### Try it
From the records below, determine the number of lines containing "yaml". Output that number alone.

### Provided records
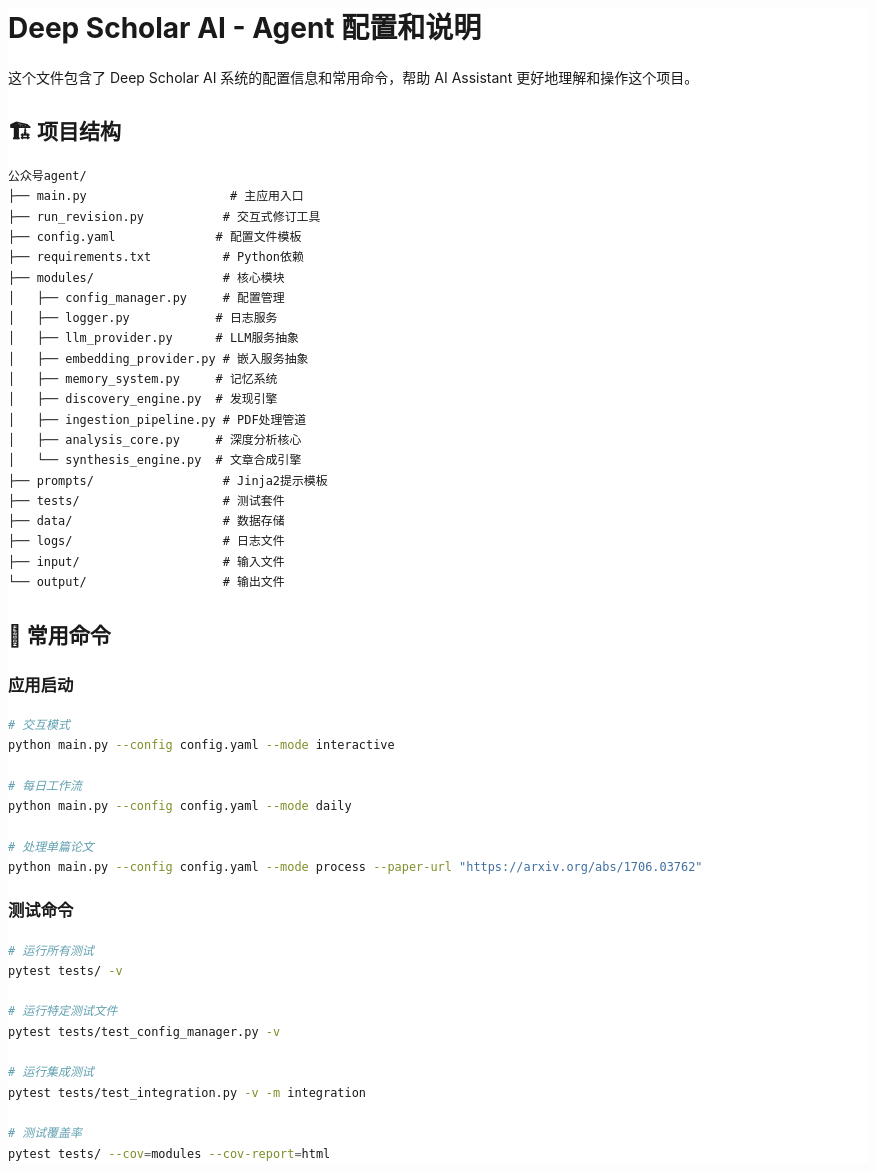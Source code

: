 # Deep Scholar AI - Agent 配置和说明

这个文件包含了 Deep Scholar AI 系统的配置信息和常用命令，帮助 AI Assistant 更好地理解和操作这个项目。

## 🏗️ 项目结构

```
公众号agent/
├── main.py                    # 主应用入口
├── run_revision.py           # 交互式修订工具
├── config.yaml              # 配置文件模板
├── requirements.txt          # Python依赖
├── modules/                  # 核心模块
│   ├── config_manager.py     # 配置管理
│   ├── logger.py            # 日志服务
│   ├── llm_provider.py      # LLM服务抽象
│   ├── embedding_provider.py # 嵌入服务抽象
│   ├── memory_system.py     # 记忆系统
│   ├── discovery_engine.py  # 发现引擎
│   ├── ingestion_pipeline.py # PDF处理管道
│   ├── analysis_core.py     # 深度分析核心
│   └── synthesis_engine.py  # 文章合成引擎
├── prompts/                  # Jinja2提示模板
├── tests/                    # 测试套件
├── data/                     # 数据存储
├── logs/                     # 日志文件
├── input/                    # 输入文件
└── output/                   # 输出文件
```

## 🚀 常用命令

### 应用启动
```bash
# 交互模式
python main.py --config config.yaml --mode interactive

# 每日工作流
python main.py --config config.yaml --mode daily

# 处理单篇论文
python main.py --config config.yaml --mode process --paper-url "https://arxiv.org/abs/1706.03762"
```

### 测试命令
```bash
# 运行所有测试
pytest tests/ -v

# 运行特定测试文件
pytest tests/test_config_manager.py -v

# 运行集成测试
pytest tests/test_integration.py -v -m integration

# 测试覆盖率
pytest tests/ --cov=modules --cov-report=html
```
==
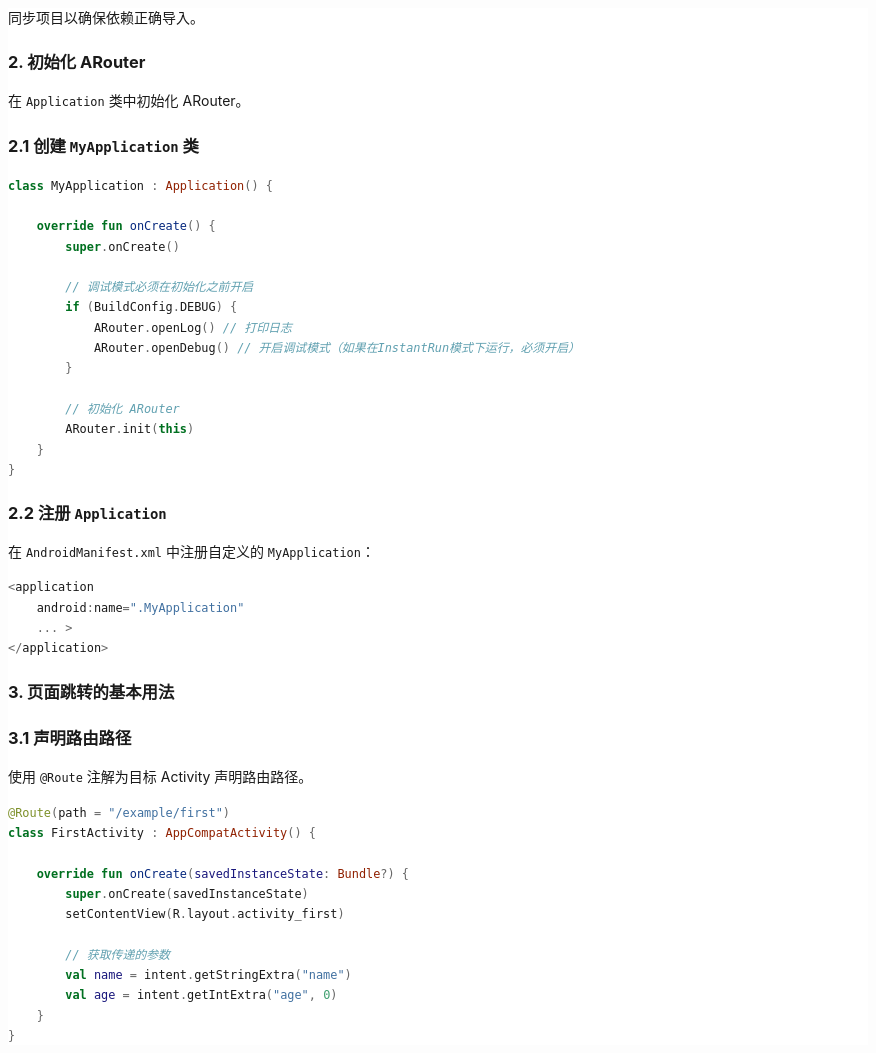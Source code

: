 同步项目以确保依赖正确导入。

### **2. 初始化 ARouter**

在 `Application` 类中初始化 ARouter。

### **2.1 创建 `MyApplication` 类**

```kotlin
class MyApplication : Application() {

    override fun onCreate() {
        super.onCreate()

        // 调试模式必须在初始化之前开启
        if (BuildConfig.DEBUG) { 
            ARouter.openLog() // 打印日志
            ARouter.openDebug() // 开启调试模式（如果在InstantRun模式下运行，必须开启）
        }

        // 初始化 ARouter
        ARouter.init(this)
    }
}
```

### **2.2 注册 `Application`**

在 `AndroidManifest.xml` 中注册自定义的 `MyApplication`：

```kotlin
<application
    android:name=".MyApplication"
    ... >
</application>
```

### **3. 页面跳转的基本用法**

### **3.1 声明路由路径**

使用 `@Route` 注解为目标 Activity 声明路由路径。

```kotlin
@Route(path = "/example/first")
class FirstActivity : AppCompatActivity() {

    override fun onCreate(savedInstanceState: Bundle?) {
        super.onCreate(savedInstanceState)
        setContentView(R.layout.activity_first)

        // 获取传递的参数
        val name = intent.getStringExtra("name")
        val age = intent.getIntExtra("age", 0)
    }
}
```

### Solution to this problem
4